What this task involves
From the listing below, return every line with the string "como" in it.

Data under study
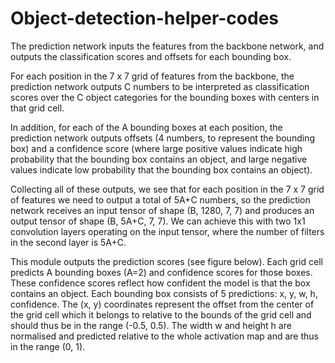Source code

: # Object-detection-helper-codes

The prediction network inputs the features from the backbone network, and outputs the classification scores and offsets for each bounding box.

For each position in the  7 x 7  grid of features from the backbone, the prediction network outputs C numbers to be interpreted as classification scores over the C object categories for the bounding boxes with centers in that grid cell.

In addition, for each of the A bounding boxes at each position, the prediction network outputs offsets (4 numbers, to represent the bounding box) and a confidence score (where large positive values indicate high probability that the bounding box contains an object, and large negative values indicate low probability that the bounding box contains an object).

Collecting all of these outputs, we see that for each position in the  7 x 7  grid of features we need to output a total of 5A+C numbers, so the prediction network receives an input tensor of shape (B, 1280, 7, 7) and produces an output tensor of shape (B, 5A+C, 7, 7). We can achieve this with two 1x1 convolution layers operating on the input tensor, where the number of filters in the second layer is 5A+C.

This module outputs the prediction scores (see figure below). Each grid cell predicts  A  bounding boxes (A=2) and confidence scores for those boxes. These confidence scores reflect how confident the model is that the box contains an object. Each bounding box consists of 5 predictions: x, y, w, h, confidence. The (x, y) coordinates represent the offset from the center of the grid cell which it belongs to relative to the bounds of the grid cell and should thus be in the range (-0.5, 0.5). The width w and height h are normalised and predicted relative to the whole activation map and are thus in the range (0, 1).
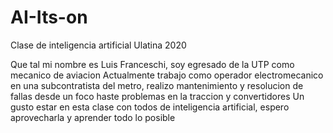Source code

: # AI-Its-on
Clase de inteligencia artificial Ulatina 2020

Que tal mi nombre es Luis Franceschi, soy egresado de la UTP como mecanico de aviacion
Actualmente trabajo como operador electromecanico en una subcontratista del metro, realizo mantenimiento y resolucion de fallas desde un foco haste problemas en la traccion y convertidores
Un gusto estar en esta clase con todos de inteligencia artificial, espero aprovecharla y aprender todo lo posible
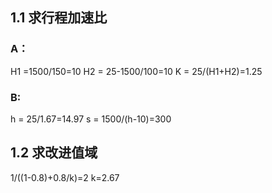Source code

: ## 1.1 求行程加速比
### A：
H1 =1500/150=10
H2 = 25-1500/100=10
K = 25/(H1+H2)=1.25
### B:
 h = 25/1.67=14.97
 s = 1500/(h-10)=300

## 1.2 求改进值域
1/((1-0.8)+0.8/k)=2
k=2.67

Your response
Que tal mi nombre es Luis Franceschi, soy egresado de la UTP como mecanico de aviacion
Actualmente trabajo como operador electromecanico en una subcontratista del metro, realizo mantenimiento y resolucion de fallas desde un foco haste problemas en la traccion y convertidores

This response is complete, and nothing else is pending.